[Document images with source code]
★ ★ ★

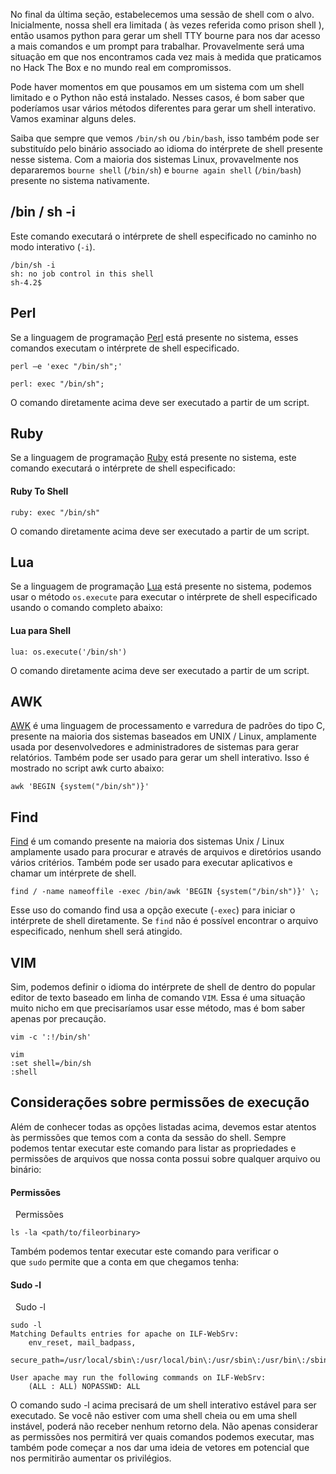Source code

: No final da última seção, estabelecemos uma sessão de shell com o alvo. Inicialmente, nossa shell era limitada ( às vezes referida como prison shell ), então usamos python para gerar um shell TTY bourne para nos dar acesso a mais comandos e um prompt para trabalhar. Provavelmente será uma situação em que nos encontramos cada vez mais à medida que praticamos no Hack The Box e no mundo real em compromissos.

Pode haver momentos em que pousamos em um sistema com um shell limitado e o Python não está instalado. Nesses casos, é bom saber que poderíamos usar vários métodos diferentes para gerar um shell interativo. Vamos examinar alguns deles.

Saiba que sempre que vemos `/bin/sh` ou `/bin/bash`, isso também pode ser substituído pelo binário associado ao idioma do intérprete de shell presente nesse sistema. Com a maioria dos sistemas Linux, provavelmente nos depararemos `bourne shell` (`/bin/sh`) e `bourne again shell` (`/bin/bash`) presente no sistema nativamente.

## /bin / sh -i

Este comando executará o intérprete de shell especificado no caminho no modo interativo (`-i`).

```shell-session
/bin/sh -i
sh: no job control in this shell
sh-4.2$
```

## Perl

Se a linguagem de programação [Perl](https://www.perl.org/) está presente no sistema, esses comandos executam o intérprete de shell especificado.

```shell-session
perl —e 'exec "/bin/sh";'
```

```shell-session
perl: exec "/bin/sh";
```

O comando diretamente acima deve ser executado a partir de um script.

## Ruby

Se a linguagem de programação [Ruby](https://www.ruby-lang.org/en/) está presente no sistema, este comando executará o intérprete de shell especificado:

#### Ruby To Shell

```shell-session
ruby: exec "/bin/sh"
```

O comando diretamente acima deve ser executado a partir de um script.

## Lua

Se a linguagem de programação [Lua](https://www.lua.org/) está presente no sistema, podemos usar o método `os.execute` para executar o intérprete de shell especificado usando o comando completo abaixo:

#### Lua para Shell

```shell-session
lua: os.execute('/bin/sh')
```

O comando diretamente acima deve ser executado a partir de um script.

## AWK

[AWK](https://man7.org/linux/man-pages/man1/awk.1p.html) é uma linguagem de processamento e varredura de padrões do tipo C, presente na maioria dos sistemas baseados em UNIX / Linux, amplamente usada por desenvolvedores e administradores de sistemas para gerar relatórios. Também pode ser usado para gerar um shell interativo. Isso é mostrado no script awk curto abaixo:

```shell-session
awk 'BEGIN {system("/bin/sh")}'
```

## Find

[Find](https://man7.org/linux/man-pages/man1/find.1.html) é um comando presente na maioria dos sistemas Unix / Linux amplamente usado para procurar e através de arquivos e diretórios usando vários critérios. Também pode ser usado para executar aplicativos e chamar um intérprete de shell.

```shell-session
find / -name nameoffile -exec /bin/awk 'BEGIN {system("/bin/sh")}' \;
```

Esse uso do comando find usa a opção execute (`-exec`) para iniciar o intérprete de shell diretamente. Se `find` não é possível encontrar o arquivo especificado, nenhum shell será atingido.

## VIM

Sim, podemos definir o idioma do intérprete de shell de dentro do popular editor de texto baseado em linha de comando `VIM`. Essa é uma situação muito nicho em que precisaríamos usar esse método, mas é bom saber apenas por precaução.

```shell-session
vim -c ':!/bin/sh'
```

```shell-session
vim
:set shell=/bin/sh
:shell
```

## Considerações sobre permissões de execução

Além de conhecer todas as opções listadas acima, devemos estar atentos às permissões que temos com a conta da sessão do shell. Sempre podemos tentar executar este comando para listar as propriedades e permissões de arquivos que nossa conta possui sobre qualquer arquivo ou binário:

#### Permissões

  Permissões

```shell-session
ls -la <path/to/fileorbinary>
```

Também podemos tentar executar este comando para verificar o que `sudo` permite que a conta em que chegamos tenha:

#### Sudo -l

  Sudo -l

```shell-session
sudo -l
Matching Defaults entries for apache on ILF-WebSrv:
    env_reset, mail_badpass,
    secure_path=/usr/local/sbin\:/usr/local/bin\:/usr/sbin\:/usr/bin\:/sbin\:/bin

User apache may run the following commands on ILF-WebSrv:
    (ALL : ALL) NOPASSWD: ALL
```

O comando sudo -l acima precisará de um shell interativo estável para ser executado. Se você não estiver com uma shell cheia ou em uma shell instável, poderá não receber nenhum retorno dela. Não apenas considerar as permissões nos permitirá ver quais comandos podemos executar, mas também pode começar a nos dar uma ideia de vetores em potencial que nos permitirão aumentar os privilégios.


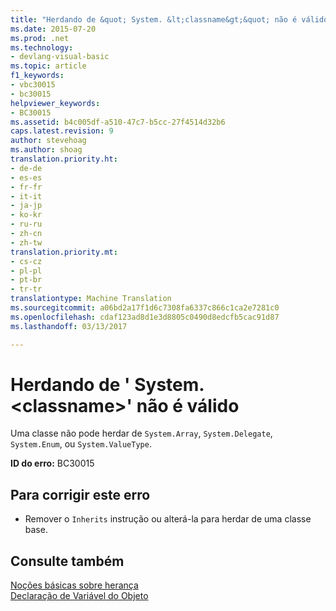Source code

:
 ```yaml
---
title: "Herdando de &quot; System. &lt;classname&gt;&quot; não é válido | Documentos do Microsoft"
ms.date: 2015-07-20
ms.prod: .net
ms.technology:
- devlang-visual-basic
ms.topic: article
f1_keywords:
- vbc30015
- bc30015
helpviewer_keywords:
- BC30015
ms.assetid: b4c005df-a510-47c7-b5cc-27f4514d32b6
caps.latest.revision: 9
author: stevehoag
ms.author: shoag
translation.priority.ht:
- de-de
- es-es
- fr-fr
- it-it
- ja-jp
- ko-kr
- ru-ru
- zh-cn
- zh-tw
translation.priority.mt:
- cs-cz
- pl-pl
- pt-br
- tr-tr
translationtype: Machine Translation
ms.sourcegitcommit: a06bd2a17f1d6c7308fa6337c866c1ca2e7281c0
ms.openlocfilehash: cdaf123ad8d1e3d8805c0490d8edcfb5cac91d87
ms.lasthandoff: 03/13/2017

---
```

# <a name="inheriting-from-39systemltclassnamegt39-is-not-valid"></a>Herdando de ' System. &lt;classname&gt;' não é válido
Uma classe não pode herdar de `System.Array`, `System.Delegate`, `System.Enum`, ou `System.ValueType`.  
  
 **ID do erro:** BC30015  
  
## <a name="to-correct-this-error"></a>Para corrigir este erro  
  
-   Remover o `Inherits` instrução ou alterá-la para herdar de uma classe base.  
  
## <a name="see-also"></a>Consulte também  
 [Noções básicas sobre herança](../../visual-basic/programming-guide/language-features/objects-and-classes/inheritance-basics.md)   
 [Declaração de Variável do Objeto](../../visual-basic/programming-guide/language-features/variables/object-variable-declaration.md)
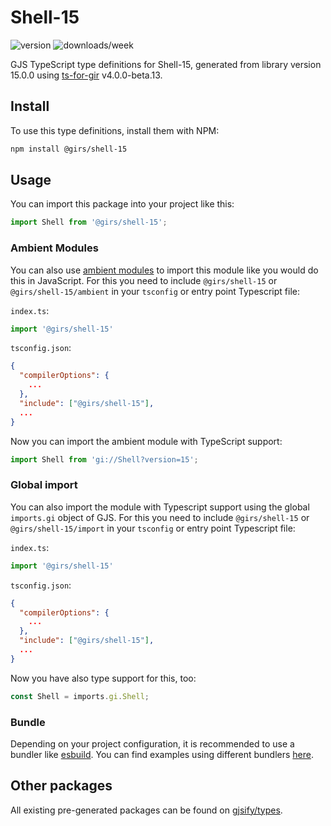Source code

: 
# Shell-15

![version](https://img.shields.io/npm/v/@girs/shell-15)
![downloads/week](https://img.shields.io/npm/dw/@girs/shell-15)


GJS TypeScript type definitions for Shell-15, generated from library version 15.0.0 using [ts-for-gir](https://github.com/gjsify/ts-for-gir) v4.0.0-beta.13.


## Install

To use this type definitions, install them with NPM:
```bash
npm install @girs/shell-15
```

## Usage

You can import this package into your project like this:
```ts
import Shell from '@girs/shell-15';
```

### Ambient Modules

You can also use [ambient modules](https://github.com/gjsify/ts-for-gir/tree/main/packages/cli#ambient-modules) to import this module like you would do this in JavaScript.
For this you need to include `@girs/shell-15` or `@girs/shell-15/ambient` in your `tsconfig` or entry point Typescript file:

`index.ts`:
```ts
import '@girs/shell-15'
```

`tsconfig.json`:
```json
{
  "compilerOptions": {
    ...
  },
  "include": ["@girs/shell-15"],
  ...
}
```

Now you can import the ambient module with TypeScript support: 

```ts
import Shell from 'gi://Shell?version=15';
```

### Global import

You can also import the module with Typescript support using the global `imports.gi` object of GJS.
For this you need to include `@girs/shell-15` or `@girs/shell-15/import` in your `tsconfig` or entry point Typescript file:

`index.ts`:
```ts
import '@girs/shell-15'
```

`tsconfig.json`:
```json
{
  "compilerOptions": {
    ...
  },
  "include": ["@girs/shell-15"],
  ...
}
```

Now you have also type support for this, too:

```ts
const Shell = imports.gi.Shell;
```

### Bundle

Depending on your project configuration, it is recommended to use a bundler like [esbuild](https://esbuild.github.io/). You can find examples using different bundlers [here](https://github.com/gjsify/ts-for-gir/tree/main/examples).

## Other packages

All existing pre-generated packages can be found on [gjsify/types](https://github.com/gjsify/types).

★ ★ ★

# WORK REQUIRED
Transcribe all the lines above exactly; any image among them is skipped.

# SOLUTION
Source code

: No final da última seção, estabelecemos uma sessão de shell com o alvo. Inicialmente, nossa shell era limitada ( às vezes referida como prison shell ), então usamos python para gerar um shell TTY bourne para nos dar acesso a mais comandos e um prompt para trabalhar. Provavelmente será uma situação em que nos encontramos cada vez mais à medida que praticamos no Hack The Box e no mundo real em compromissos.

Pode haver momentos em que pousamos em um sistema com um shell limitado e o Python não está instalado. Nesses casos, é bom saber que poderíamos usar vários métodos diferentes para gerar um shell interativo. Vamos examinar alguns deles.

Saiba que sempre que vemos `/bin/sh` ou `/bin/bash`, isso também pode ser substituído pelo binário associado ao idioma do intérprete de shell presente nesse sistema. Com a maioria dos sistemas Linux, provavelmente nos depararemos `bourne shell` (`/bin/sh`) e `bourne again shell` (`/bin/bash`) presente no sistema nativamente.

## /bin / sh -i

Este comando executará o intérprete de shell especificado no caminho no modo interativo (`-i`).

```shell-session
/bin/sh -i
sh: no job control in this shell
sh-4.2$
```

## Perl

Se a linguagem de programação [Perl](https://www.perl.org/) está presente no sistema, esses comandos executam o intérprete de shell especificado.

```shell-session
perl —e 'exec "/bin/sh";'
```

```shell-session
perl: exec "/bin/sh";
```

O comando diretamente acima deve ser executado a partir de um script.

## Ruby

Se a linguagem de programação [Ruby](https://www.ruby-lang.org/en/) está presente no sistema, este comando executará o intérprete de shell especificado:

#### Ruby To Shell

```shell-session
ruby: exec "/bin/sh"
```

O comando diretamente acima deve ser executado a partir de um script.

## Lua

Se a linguagem de programação [Lua](https://www.lua.org/) está presente no sistema, podemos usar o método `os.execute` para executar o intérprete de shell especificado usando o comando completo abaixo:

#### Lua para Shell

```shell-session
lua: os.execute('/bin/sh')
```

O comando diretamente acima deve ser executado a partir de um script.

## AWK

[AWK](https://man7.org/linux/man-pages/man1/awk.1p.html) é uma linguagem de processamento e varredura de padrões do tipo C, presente na maioria dos sistemas baseados em UNIX / Linux, amplamente usada por desenvolvedores e administradores de sistemas para gerar relatórios. Também pode ser usado para gerar um shell interativo. Isso é mostrado no script awk curto abaixo:

```shell-session
awk 'BEGIN {system("/bin/sh")}'
```

## Find

[Find](https://man7.org/linux/man-pages/man1/find.1.html) é um comando presente na maioria dos sistemas Unix / Linux amplamente usado para procurar e através de arquivos e diretórios usando vários critérios. Também pode ser usado para executar aplicativos e chamar um intérprete de shell.

```shell-session
find / -name nameoffile -exec /bin/awk 'BEGIN {system("/bin/sh")}' \;
```

Esse uso do comando find usa a opção execute (`-exec`) para iniciar o intérprete de shell diretamente. Se `find` não é possível encontrar o arquivo especificado, nenhum shell será atingido.

## VIM

Sim, podemos definir o idioma do intérprete de shell de dentro do popular editor de texto baseado em linha de comando `VIM`. Essa é uma situação muito nicho em que precisaríamos usar esse método, mas é bom saber apenas por precaução.

```shell-session
vim -c ':!/bin/sh'
```

```shell-session
vim
:set shell=/bin/sh
:shell
```

## Considerações sobre permissões de execução

Além de conhecer todas as opções listadas acima, devemos estar atentos às permissões que temos com a conta da sessão do shell. Sempre podemos tentar executar este comando para listar as propriedades e permissões de arquivos que nossa conta possui sobre qualquer arquivo ou binário:

#### Permissões

  Permissões

```shell-session
ls -la <path/to/fileorbinary>
```

Também podemos tentar executar este comando para verificar o que `sudo` permite que a conta em que chegamos tenha:

#### Sudo -l

  Sudo -l

```shell-session
sudo -l
Matching Defaults entries for apache on ILF-WebSrv:
    env_reset, mail_badpass,
    secure_path=/usr/local/sbin\:/usr/local/bin\:/usr/sbin\:/usr/bin\:/sbin\:/bin

User apache may run the following commands on ILF-WebSrv:
    (ALL : ALL) NOPASSWD: ALL
```

O comando sudo -l acima precisará de um shell interativo estável para ser executado. Se você não estiver com uma shell cheia ou em uma shell instável, poderá não receber nenhum retorno dela. Não apenas considerar as permissões nos permitirá ver quais comandos podemos executar, mas também pode começar a nos dar uma ideia de vetores em potencial que nos permitirão aumentar os privilégios.


Source code

:
 ```yaml
---
title: "Herdando de &quot; System. &lt;classname&gt;&quot; não é válido | Documentos do Microsoft"
ms.date: 2015-07-20
ms.prod: .net
ms.technology:
- devlang-visual-basic
ms.topic: article
f1_keywords:
- vbc30015
- bc30015
helpviewer_keywords:
- BC30015
ms.assetid: b4c005df-a510-47c7-b5cc-27f4514d32b6
caps.latest.revision: 9
author: stevehoag
ms.author: shoag
translation.priority.ht:
- de-de
- es-es
- fr-fr
- it-it
- ja-jp
- ko-kr
- ru-ru
- zh-cn
- zh-tw
translation.priority.mt:
- cs-cz
- pl-pl
- pt-br
- tr-tr
translationtype: Machine Translation
ms.sourcegitcommit: a06bd2a17f1d6c7308fa6337c866c1ca2e7281c0
ms.openlocfilehash: cdaf123ad8d1e3d8805c0490d8edcfb5cac91d87
ms.lasthandoff: 03/13/2017

---
```

# <a name="inheriting-from-39systemltclassnamegt39-is-not-valid"></a>Herdando de ' System. &lt;classname&gt;' não é válido
Uma classe não pode herdar de `System.Array`, `System.Delegate`, `System.Enum`, ou `System.ValueType`.  
  
 **ID do erro:** BC30015  
  
## <a name="to-correct-this-error"></a>Para corrigir este erro  
  
-   Remover o `Inherits` instrução ou alterá-la para herdar de uma classe base.  
  
## <a name="see-also"></a>Consulte também  
 [Noções básicas sobre herança](../../visual-basic/programming-guide/language-features/objects-and-classes/inheritance-basics.md)   
 [Declaração de Variável do Objeto](../../visual-basic/programming-guide/language-features/variables/object-variable-declaration.md)
Source code

: 
# Shell-15

![version](https://img.shields.io/npm/v/@girs/shell-15)
![downloads/week](https://img.shields.io/npm/dw/@girs/shell-15)


GJS TypeScript type definitions for Shell-15, generated from library version 15.0.0 using [ts-for-gir](https://github.com/gjsify/ts-for-gir) v4.0.0-beta.13.


## Install

To use this type definitions, install them with NPM:
```bash
npm install @girs/shell-15
```

## Usage

You can import this package into your project like this:
```ts
import Shell from '@girs/shell-15';
```

### Ambient Modules

You can also use [ambient modules](https://github.com/gjsify/ts-for-gir/tree/main/packages/cli#ambient-modules) to import this module like you would do this in JavaScript.
For this you need to include `@girs/shell-15` or `@girs/shell-15/ambient` in your `tsconfig` or entry point Typescript file:

`index.ts`:
```ts
import '@girs/shell-15'
```

`tsconfig.json`:
```json
{
  "compilerOptions": {
    ...
  },
  "include": ["@girs/shell-15"],
  ...
}
```

Now you can import the ambient module with TypeScript support: 

```ts
import Shell from 'gi://Shell?version=15';
```

### Global import

You can also import the module with Typescript support using the global `imports.gi` object of GJS.
For this you need to include `@girs/shell-15` or `@girs/shell-15/import` in your `tsconfig` or entry point Typescript file:

`index.ts`:
```ts
import '@girs/shell-15'
```

`tsconfig.json`:
```json
{
  "compilerOptions": {
    ...
  },
  "include": ["@girs/shell-15"],
  ...
}
```

Now you have also type support for this, too:

```ts
const Shell = imports.gi.Shell;
```

### Bundle

Depending on your project configuration, it is recommended to use a bundler like [esbuild](https://esbuild.github.io/). You can find examples using different bundlers [here](https://github.com/gjsify/ts-for-gir/tree/main/examples).

## Other packages

All existing pre-generated packages can be found on [gjsify/types](https://github.com/gjsify/types).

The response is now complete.